* **What to produce**: Your response should be a copy of each line in the listing below that includes the word "bonus".

* **Study material**:
▼▼▼

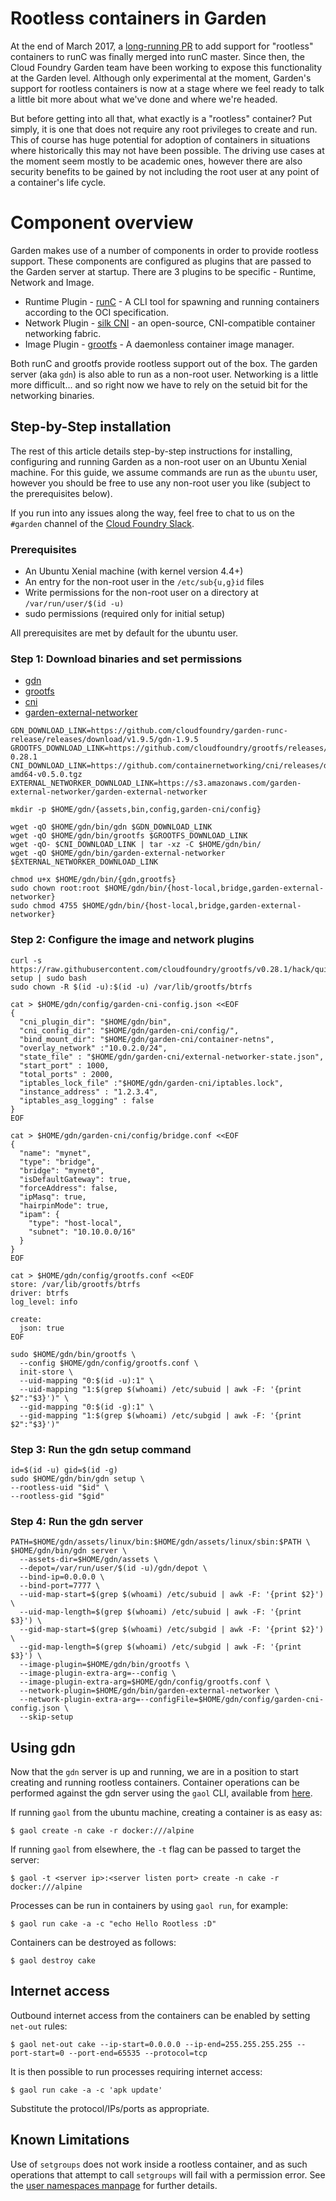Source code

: # Rootless containers in Garden

At the end of March 2017, a [long-running
PR](https://github.com/opencontainers/runc/pull/774) to add support for
"rootless" containers to runC was finally merged into runC master. Since then,
the Cloud Foundry Garden team have been working to expose this functionality at
the Garden level. Although only experimental at the moment, Garden's support
for rootless containers is now at a stage where we feel ready to talk a little
bit more about what we've done and where we're headed.

But before getting into all that, what exactly is a "rootless" container? Put
simply, it is one that does not require any root privileges to create and run.
This of course has huge potential for adoption of containers in situations
where historically this may not have been possible. The driving use cases at
the moment seem mostly to be academic ones, however there are also security
benefits to be gained by not including the root user at any point of a
container's life cycle.

# Component overview

Garden makes use of a number of components in order to provide rootless
support. These components are configured as plugins that are passed to the
Garden server at startup. There are 3 plugins to be specific - Runtime, Network
and Image.

* Runtime Plugin - [runC](https://github.com/opencontainers/runc) - A CLI tool
  for spawning and running containers according to the OCI specification.
* Network Plugin - [silk CNI](https://github.com/cloudfoundry-incubator/silk) -
  an open-source, CNI-compatible container networking fabric.
* Image Plugin - [grootfs](https://github.com/cloudfoundry/grootfs) - A
  daemonless container image manager.

Both runC and grootfs provide rootless support out of the box. The garden
server (aka `gdn`) is also able to run as a non-root user. Networking is a
little more difficult... and so right now we have to rely on the setuid bit for
the networking binaries.

## Step-by-Step installation

The rest of this article details step-by-step instructions for installing,
configuring and running Garden as a non-root user on an Ubuntu Xenial machine.
For this guide, we assume commands are run as the `ubuntu` user, however you
should be free to use any non-root user you like (subject to the prerequisites
below).

If you run into any issues along the way, feel free to chat to us on the
`#garden` channel of the [Cloud Foundry Slack](http://slack.cloudfoundry.org/).

### Prerequisites

* An Ubuntu Xenial machine (with kernel version 4.4+)
* An entry for the non-root user in the `/etc/sub{u,g}id` files
* Write permissions for the non-root user on a directory at `/var/run/user/$(id -u)`
* sudo permissions (required only for initial setup)

All prerequisites are met by default for the ubuntu user.

### Step 1: Download binaries and set permissions

* [gdn](https://github.com/cloudfoundry/garden-runc-release/releases/download/v1.9.5/gdn-1.9.5)
* [grootfs](https://github.com/cloudfoundry/grootfs/releases/download/v0.28.1/grootfs-0.28.1)
* [cni](https://github.com/containernetworking/cni/releases/download/v0.5.0/cni-amd64-v0.5.0.tgz)
* [garden-external-networker](https://s3.amazonaws.com/garden-external-networker/garden-external-networker)

```
GDN_DOWNLOAD_LINK=https://github.com/cloudfoundry/garden-runc-release/releases/download/v1.9.5/gdn-1.9.5
GROOTFS_DOWNLOAD_LINK=https://github.com/cloudfoundry/grootfs/releases/download/v0.28.1/grootfs-0.28.1
CNI_DOWNLOAD_LINK=https://github.com/containernetworking/cni/releases/download/v0.5.0/cni-amd64-v0.5.0.tgz
EXTERNAL_NETWORKER_DOWNLOAD_LINK=https://s3.amazonaws.com/garden-external-networker/garden-external-networker

mkdir -p $HOME/gdn/{assets,bin,config,garden-cni/config}

wget -qO $HOME/gdn/bin/gdn $GDN_DOWNLOAD_LINK
wget -qO $HOME/gdn/bin/grootfs $GROOTFS_DOWNLOAD_LINK
wget -qO- $CNI_DOWNLOAD_LINK | tar -xz -C $HOME/gdn/bin/
wget -qO $HOME/gdn/bin/garden-external-networker $EXTERNAL_NETWORKER_DOWNLOAD_LINK

chmod u+x $HOME/gdn/bin/{gdn,grootfs}
sudo chown root:root $HOME/gdn/bin/{host-local,bridge,garden-external-networker}
sudo chmod 4755 $HOME/gdn/bin/{host-local,bridge,garden-external-networker}
```

### Step 2: Configure the image and network plugins

```
curl -s https://raw.githubusercontent.com/cloudfoundry/grootfs/v0.28.1/hack/quick-setup | sudo bash
sudo chown -R $(id -u):$(id -u) /var/lib/grootfs/btrfs

cat > $HOME/gdn/config/garden-cni-config.json <<EOF
{
  "cni_plugin_dir": "$HOME/gdn/bin",
  "cni_config_dir": "$HOME/gdn/garden-cni/config/",
  "bind_mount_dir": "$HOME/gdn/garden-cni/container-netns",
  "overlay_network" :"10.0.2.0/24",
  "state_file" : "$HOME/gdn/garden-cni/external-networker-state.json",
  "start_port" : 1000,
  "total_ports" : 2000,
  "iptables_lock_file" :"$HOME/gdn/garden-cni/iptables.lock",
  "instance_address" : "1.2.3.4",
  "iptables_asg_logging" : false
}
EOF

cat > $HOME/gdn/garden-cni/config/bridge.conf <<EOF
{
  "name": "mynet",
  "type": "bridge",
  "bridge": "mynet0",
  "isDefaultGateway": true,
  "forceAddress": false,
  "ipMasq": true,
  "hairpinMode": true,
  "ipam": {
    "type": "host-local",
    "subnet": "10.10.0.0/16"
  }
}
EOF

cat > $HOME/gdn/config/grootfs.conf <<EOF
store: /var/lib/grootfs/btrfs
driver: btrfs
log_level: info

create:
  json: true
EOF

sudo $HOME/gdn/bin/grootfs \
  --config $HOME/gdn/config/grootfs.conf \
  init-store \
  --uid-mapping "0:$(id -u):1" \
  --uid-mapping "1:$(grep $(whoami) /etc/subuid | awk -F: '{print $2":"$3}')" \
  --gid-mapping "0:$(id -g):1" \
  --gid-mapping "1:$(grep $(whoami) /etc/subgid | awk -F: '{print $2":"$3}')"
```

### Step 3: Run the gdn setup command

```
id=$(id -u) gid=$(id -g)
sudo $HOME/gdn/bin/gdn setup \
--rootless-uid "$id" \
--rootless-gid "$gid"
```

### Step 4: Run the gdn server

```
PATH=$HOME/gdn/assets/linux/bin:$HOME/gdn/assets/linux/sbin:$PATH \
$HOME/gdn/bin/gdn server \
  --assets-dir=$HOME/gdn/assets \
  --depot=/var/run/user/$(id -u)/gdn/depot \
  --bind-ip=0.0.0.0 \
  --bind-port=7777 \
  --uid-map-start=$(grep $(whoami) /etc/subuid | awk -F: '{print $2}') \
  --uid-map-length=$(grep $(whoami) /etc/subuid | awk -F: '{print $3}') \
  --gid-map-start=$(grep $(whoami) /etc/subgid | awk -F: '{print $2}') \
  --gid-map-length=$(grep $(whoami) /etc/subgid | awk -F: '{print $3}') \
  --image-plugin=$HOME/gdn/bin/grootfs \
  --image-plugin-extra-arg=--config \
  --image-plugin-extra-arg=$HOME/gdn/config/grootfs.conf \
  --network-plugin=$HOME/gdn/bin/garden-external-networker \
  --network-plugin-extra-arg=--configFile=$HOME/gdn/config/garden-cni-config.json \
  --skip-setup
```

## Using gdn

Now that the `gdn` server is up and running, we are in a position to start
creating and running rootless containers. Container operations can be performed
against the gdn server using the `gaol` CLI, available from
[here](https://github.com/contraband/gaol/releases).

If running `gaol` from the ubuntu machine, creating a container is as easy as:

```
$ gaol create -n cake -r docker:///alpine
```

If running `gaol` from elsewhere, the `-t` flag can be passed to target the
server:

```
$ gaol -t <server ip>:<server listen port> create -n cake -r docker:///alpine
```

Processes can be run in containers by using `gaol run`, for example:

```
$ gaol run cake -a -c "echo Hello Rootless :D"
```

Containers can be destroyed as follows:

```
$ gaol destroy cake
```

## Internet access

Outbound internet access from the containers can be enabled by setting
`net-out` rules:

```
$ gaol net-out cake --ip-start=0.0.0.0 --ip-end=255.255.255.255 --port-start=0 --port-end=65535 --protocol=tcp
```

It is then possible to run processes requiring internet access:

```
$ gaol run cake -a -c 'apk update'
```

Substitute the protocol/IPs/ports as appropriate.

## Known Limitations

Use of `setgroups` does not work inside a rootless container, and as such
operations that attempt to call `setgroups` will fail with a permission error.
See the [user namespaces manpage](http://man7.org/linux/man-pages/man7/user_namespaces.7.html)
for further details.
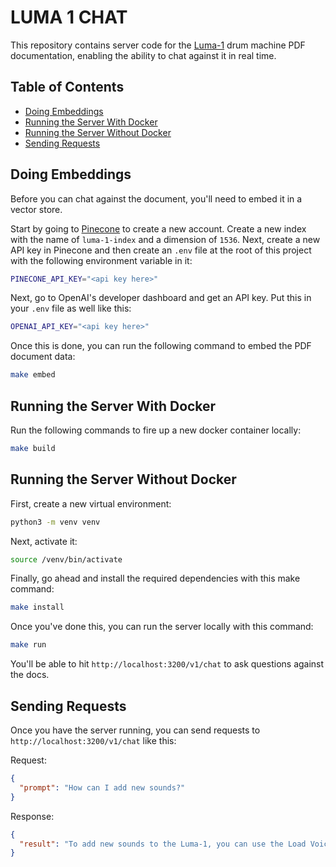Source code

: # LUMA 1 CHAT

This repository contains server code for the [Luma-1](https://github.com/joebritt/luma1) drum machine PDF documentation, enabling the ability to chat against it in real time.

## Table of Contents

- [Doing Embeddings](#doing-embeddings)
- [Running the Server With Docker](#running-the-server-with-docker)
- [Running the Server Without Docker](#running-the-server-without-docker)
- [Sending Requests](#sending-requests)

## Doing Embeddings

Before you can chat against the document, you'll need to embed it in a vector store.

Start by going to [Pinecone](https://app.pinecone.io) to create a new account. Create a new index with the name of `luma-1-index` and a dimension of `1536`. Next, create a new API key in Pinecone and then create an `.env` file at the root of this project with the following environment variable in it:

```bash
PINECONE_API_KEY="<api key here>"
```

Next, go to OpenAI's developer dashboard and get an API key. Put this in your `.env` file as well like this:

```bash
OPENAI_API_KEY="<api key here>"
```

Once this is done, you can run the following command to embed the PDF document data:

```bash
make embed
```

## Running the Server With Docker

Run the following commands to fire up a new docker container locally:

```bash
make build
```

## Running the Server Without Docker

First, create a new virtual environment:

```bash
python3 -m venv venv
```

Next, activate it:

```bash
source /venv/bin/activate
```

Finally, go ahead and install the required dependencies with this make command:

```bash
make install
```

Once you've done this, you can run the server locally with this command:

```bash
make run
```

You'll be able to hit `http://localhost:3200/v1/chat` to ask questions against the docs.

## Sending Requests

Once you have the server running, you can send requests to `http://localhost:3200/v1/chat` like this:

Request:

```json
{
  "prompt": "How can I add new sounds?"
}
```

Response:

```json
{
  "result": "To add new sounds to the Luma-1, you can use the Load Voice Bank command to load downloaded sounds onto the device via its internal SD card or the Luma-1 Web Application. You can put your sample files into specific folders for different drum sounds, ensuring they are in u-law format and no larger than 32KB. You can also build a custom Voice Bank from EPROM and SysEx sounds and save it to the SD card. To load your new Drum Bank, navigate through the menu and select the folder containing your loaded sounds. The Luma-1 will process the new samples and return to normal drum machine operation."
}
```
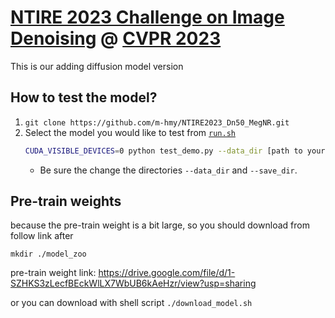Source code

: # [NTIRE 2023 Challenge on Image Denoising](https://cvlai.net/ntire/2023/) @ [CVPR 2023](https://cvpr2023.thecvf.com/)

This is our adding diffusion model version
## How to test the model?

1. `git clone https://github.com/m-hmy/NTIRE2023_Dn50_MegNR.git`
2. Select the model you would like to test from [`run.sh`](./run.sh)
    ```bash
    CUDA_VISIBLE_DEVICES=0 python test_demo.py --data_dir [path to your data dir] --save_dir [path to your save dir] --model_id 0
    ```
    - Be sure the change the directories `--data_dir` and `--save_dir`.

## Pre-train weights
because the pre-train weight is a bit large, so you should download from follow link after 

`mkdir ./model_zoo`

pre-train weight link: https://drive.google.com/file/d/1-SZHKS3zLecfBEckWlLX7WbUB6kAeHzr/view?usp=sharing

or you can download with shell script `./download_model.sh`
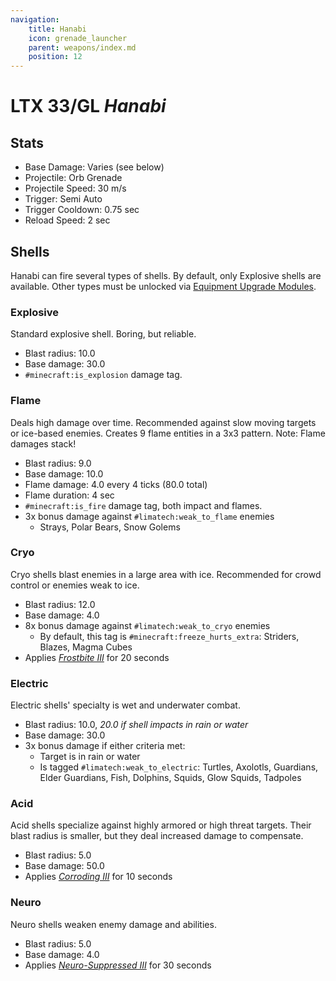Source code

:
 ```yaml
---
navigation:
    title: Hanabi
    icon: grenade_launcher
    parent: weapons/index.md
    position: 12
---
```


# LTX 33/GL *Hanabi*
<ItemImage id="grenade_launcher" scale="3" />

## Stats
- Base Damage: Varies (see below)
- Projectile: Orb Grenade
- Projectile Speed: 30 m/s
- Trigger: Semi Auto
- Trigger Cooldown: 0.75 sec
- Reload Speed: 2 sec

## Shells

Hanabi can fire several types of shells. By default, only Explosive shells are available. Other types must be unlocked via
[Equipment Upgrade Modules](../fundamentals/upgrade_system.md).

### Explosive
Standard explosive shell. Boring, but reliable.

- Blast radius: 10.0
- Base damage: 30.0
- `#minecraft:is_explosion` damage tag.

### Flame
Deals high damage over time. Recommended against slow moving targets or ice-based enemies. Creates 9 flame entities in a
3x3 pattern. Note: Flame damages stack! 

- Blast radius: 9.0
- Base damage: 10.0
- Flame damage: 4.0 every 4 ticks (80.0 total)
- Flame duration: 4 sec
- `#minecraft:is_fire` damage tag, both impact and flames.
- 3x bonus damage against `#limatech:weak_to_flame` enemies
  - Strays, Polar Bears, Snow Golems

### Cryo
Cryo shells blast enemies in a large area with ice. Recommended for crowd control or enemies weak to ice.

- Blast radius: 12.0
- Base damage: 4.0
- 8x bonus damage against `#limatech:weak_to_cryo` enemies
  - By default, this tag is `#minecraft:freeze_hurts_extra`: Striders, Blazes, Magma Cubes
- Applies [*Frostbite III*](../fundamentals/mob_effects.md) for 20 seconds

### Electric
Electric shells' specialty is wet and underwater combat.

- Blast radius: 10.0, *20.0 if shell impacts in rain or water*
- Base damage: 30.0
- 3x bonus damage if either criteria met:
  - Target is in rain or water
  - Is tagged `#limatech:weak_to_electric`: Turtles, Axolotls, Guardians, Elder Guardians, Fish, Dolphins, Squids, Glow Squids, Tadpoles

### Acid
Acid shells specialize against highly armored or high threat targets. Their blast radius is smaller, but
they deal increased damage to compensate.

- Blast radius: 5.0
- Base damage: 50.0
- Applies [*Corroding III*](../fundamentals/mob_effects.md) for 10 seconds

### Neuro
Neuro shells weaken enemy damage and abilities.

- Blast radius: 5.0
- Base damage: 4.0
- Applies [*Neuro-Suppressed III*](../fundamentals/mob_effects.md) for 30 seconds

▲▲▲

* **Your solution**:
- 3x bonus damage against `#limatech:weak_to_flame` enemies
- 8x bonus damage against `#limatech:weak_to_cryo` enemies
- 3x bonus damage if either criteria met:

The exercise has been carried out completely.